As Rhett Viktor took a seat opposite her, she pondered the likelihood of such events happening in such a short space of time. That, together with the attack of Leo Carter, confirmed her worst suspicions. As terrible as it was, she'd hoped Arlo Torres's death had been a suicide or an accident. Anything to avoid thought of the alternative — what it meant if he'd been murdered. But Hana Rose's death was undoubtedly murder, and it meant that a nightmare was now upon them.

"I can't help but notice the similarities. Don't tell me you don't see it?" she asked, thinking of every letter supposedly left by the victim, and the strange lack of evidence and suspects. It was no coincidence, and she would not pretend anymore. This resembled the murders of the nineteenth century far too closely.

"I do," he confirmed, troubled. It seemed these deaths had taken just as much as a toll on him, as she noted the dark bags under his eyes, his unkempt hair and the dark stubble on his face. "As much as I wish it wasn't, it seems he has returned inexplicably, after two centuries of peace."

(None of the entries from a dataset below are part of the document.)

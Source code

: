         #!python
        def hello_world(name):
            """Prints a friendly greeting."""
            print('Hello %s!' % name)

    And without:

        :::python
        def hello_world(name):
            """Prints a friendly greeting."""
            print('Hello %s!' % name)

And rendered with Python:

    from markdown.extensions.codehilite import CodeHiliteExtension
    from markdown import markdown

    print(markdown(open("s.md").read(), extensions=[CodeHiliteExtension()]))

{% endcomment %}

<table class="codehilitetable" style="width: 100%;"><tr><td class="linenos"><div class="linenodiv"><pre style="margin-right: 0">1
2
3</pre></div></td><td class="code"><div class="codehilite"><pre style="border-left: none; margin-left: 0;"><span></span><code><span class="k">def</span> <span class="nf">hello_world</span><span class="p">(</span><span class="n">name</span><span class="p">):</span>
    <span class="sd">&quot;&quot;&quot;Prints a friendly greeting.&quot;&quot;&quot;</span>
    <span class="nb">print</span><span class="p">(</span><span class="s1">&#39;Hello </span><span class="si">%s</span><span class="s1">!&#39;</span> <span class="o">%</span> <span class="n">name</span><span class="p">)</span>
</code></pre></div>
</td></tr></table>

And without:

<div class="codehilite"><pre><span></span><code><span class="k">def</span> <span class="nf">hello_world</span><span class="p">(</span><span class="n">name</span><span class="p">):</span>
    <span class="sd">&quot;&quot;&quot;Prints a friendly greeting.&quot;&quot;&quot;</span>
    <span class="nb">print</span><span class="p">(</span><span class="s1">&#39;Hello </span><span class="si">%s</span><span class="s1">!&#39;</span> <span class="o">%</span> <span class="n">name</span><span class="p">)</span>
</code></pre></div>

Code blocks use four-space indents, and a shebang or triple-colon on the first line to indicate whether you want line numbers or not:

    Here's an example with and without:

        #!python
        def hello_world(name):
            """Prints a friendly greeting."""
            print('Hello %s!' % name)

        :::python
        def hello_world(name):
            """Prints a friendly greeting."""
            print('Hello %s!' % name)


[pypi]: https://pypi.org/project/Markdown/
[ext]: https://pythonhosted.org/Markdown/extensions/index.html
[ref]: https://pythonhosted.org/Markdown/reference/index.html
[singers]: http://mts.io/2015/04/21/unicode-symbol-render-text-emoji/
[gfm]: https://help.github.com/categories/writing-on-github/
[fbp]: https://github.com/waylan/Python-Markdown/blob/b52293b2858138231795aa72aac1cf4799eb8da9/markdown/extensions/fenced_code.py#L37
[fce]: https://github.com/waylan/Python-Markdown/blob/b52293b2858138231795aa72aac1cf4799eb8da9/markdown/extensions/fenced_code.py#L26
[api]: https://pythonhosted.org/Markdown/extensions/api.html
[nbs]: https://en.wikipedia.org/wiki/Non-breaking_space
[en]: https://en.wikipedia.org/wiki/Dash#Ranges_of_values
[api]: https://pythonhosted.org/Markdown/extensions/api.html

Clio shook her head. "I just can't understand why he would go against the treaty like this — risking his secret getting out." The very secret that had been used to stop the murders two hundred years ago, that had been passed to Belreistkov's incoming principle each generation.

"I also can't guess at his reasoning, but if the past is any indication, he will not be reasoned with. It took his father last time, and now—" He let out a ragged breath. "I'm sorry to say this," he said. "But I'm just not sure what we can do, beside strictly enforcing curfews and reinforcing the barrier spell."

She seemed distressed. "I can't just leave them like sheep for the slaughter, Rhett."

But the only alternative was telling others about Caius Bane's weakness, which could sway the weights of fate in either direction, and she wasn't willing to risk what little leverage she held over the man.

*

Flair doubted the day would ever be upon her, but here it was — her parents were phoning her, after weeks of radio silence. Answering the call felt like running on wet tiles, finding immediate regret curl in her stomach as her feet slipped out from beneath her.

"Hi, Flair, love," her mother began. "Your dad and I just wanted to check in. Are you back on the athletics team?" Barely ten seconds in, and they'd asked the question she'd most dreaded. Not "are you okay, Flair" or "Have you been feeling better?" — no such niceties — but she hadn't really expected any different.

"Yes, mom," she said simply. There was really no need to explain that she was only training, opting out of races. She loved running and how it freed her from the weight of her shoulders, if only temporarily. She no longer loved the crowds and the starting gun's bang. Her mother wouldn't understand such a sentiment.

"That's great, Flair. And school? How have you been doing?"

Flair hesitated for a moment. "Fine," she lied. Though they'd improved slightly in the last few weeks, she was nowhere near where she used to be. But that was okay. She couldn't cling to the person she was before Arlo's death — she died with him.